IIRC, an  upgrade from NT4 was the only way you could get Windows 2000 servers 
to not run IIS by default. That's probably the only reason I've ever used to 
upgrade, if I'm not totally mistaken and thinking of something completely 
different (was a long time ago)

Sent from my POS BlackBerry  wireless device, which may wipe itself at any 
moment

-----Original Message-----
From: "Andrew S. Baker" <asbz...@gmail.com>
Date: Tue, 4 Oct 2011 15:25:59 
To: NT System Admin Issues<ntsysadmin@lyris.sunbelt-software.com>
Reply-To: "NT System Admin Issues" <ntsysadmin@lyris.sunbelt-software.com>
Subject: Re: Upgrading Windows in-place - your experiences?

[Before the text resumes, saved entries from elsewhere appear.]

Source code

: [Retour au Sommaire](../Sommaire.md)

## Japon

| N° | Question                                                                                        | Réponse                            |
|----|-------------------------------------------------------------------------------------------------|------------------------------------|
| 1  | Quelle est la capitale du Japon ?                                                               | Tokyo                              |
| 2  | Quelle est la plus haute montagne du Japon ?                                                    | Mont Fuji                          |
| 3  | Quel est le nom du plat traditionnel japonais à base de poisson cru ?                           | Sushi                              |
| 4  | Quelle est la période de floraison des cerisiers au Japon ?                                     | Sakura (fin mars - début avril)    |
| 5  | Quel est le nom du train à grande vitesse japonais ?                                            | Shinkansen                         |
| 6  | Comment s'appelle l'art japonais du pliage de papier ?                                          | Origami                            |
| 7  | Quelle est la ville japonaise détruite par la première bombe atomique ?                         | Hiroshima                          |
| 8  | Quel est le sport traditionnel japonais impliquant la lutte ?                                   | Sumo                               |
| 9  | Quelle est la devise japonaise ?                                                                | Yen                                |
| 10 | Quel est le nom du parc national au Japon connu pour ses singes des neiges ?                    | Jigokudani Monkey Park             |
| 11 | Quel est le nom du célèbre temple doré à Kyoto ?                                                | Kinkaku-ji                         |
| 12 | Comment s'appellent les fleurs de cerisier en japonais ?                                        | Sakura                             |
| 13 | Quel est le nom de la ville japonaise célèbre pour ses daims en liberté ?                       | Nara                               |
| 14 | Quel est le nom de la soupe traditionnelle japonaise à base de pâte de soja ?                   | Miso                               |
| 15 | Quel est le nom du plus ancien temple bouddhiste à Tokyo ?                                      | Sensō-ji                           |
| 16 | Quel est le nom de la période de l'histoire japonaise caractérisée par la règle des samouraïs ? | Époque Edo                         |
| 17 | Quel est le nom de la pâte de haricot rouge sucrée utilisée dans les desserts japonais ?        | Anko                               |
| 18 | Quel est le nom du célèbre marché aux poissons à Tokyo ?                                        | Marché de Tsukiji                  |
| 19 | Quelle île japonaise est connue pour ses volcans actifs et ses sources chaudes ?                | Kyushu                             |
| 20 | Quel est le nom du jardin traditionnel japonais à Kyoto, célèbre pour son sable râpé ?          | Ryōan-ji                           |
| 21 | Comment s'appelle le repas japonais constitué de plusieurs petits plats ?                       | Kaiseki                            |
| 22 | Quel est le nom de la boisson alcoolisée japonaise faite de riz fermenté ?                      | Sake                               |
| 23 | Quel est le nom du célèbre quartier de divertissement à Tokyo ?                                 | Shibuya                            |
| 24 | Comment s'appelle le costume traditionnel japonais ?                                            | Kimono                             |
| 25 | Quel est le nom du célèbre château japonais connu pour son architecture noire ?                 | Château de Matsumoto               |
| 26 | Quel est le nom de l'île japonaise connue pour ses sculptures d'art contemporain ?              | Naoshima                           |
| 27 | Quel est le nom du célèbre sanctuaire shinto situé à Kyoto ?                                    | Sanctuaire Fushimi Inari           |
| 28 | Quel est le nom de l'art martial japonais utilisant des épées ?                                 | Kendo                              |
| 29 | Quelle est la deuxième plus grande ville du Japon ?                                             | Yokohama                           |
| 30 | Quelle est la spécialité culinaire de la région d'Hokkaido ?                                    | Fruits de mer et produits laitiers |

I've always advised against in-place upgrades.

I've done more than a few, and the only ones that went really well long term
were the ones where I had built and maintained the original box myself, and
then done the upgrade.

A clean upgrade, when you can plan for it, it always better, IMO, unless
there's some software running that you cannot install new to the new box.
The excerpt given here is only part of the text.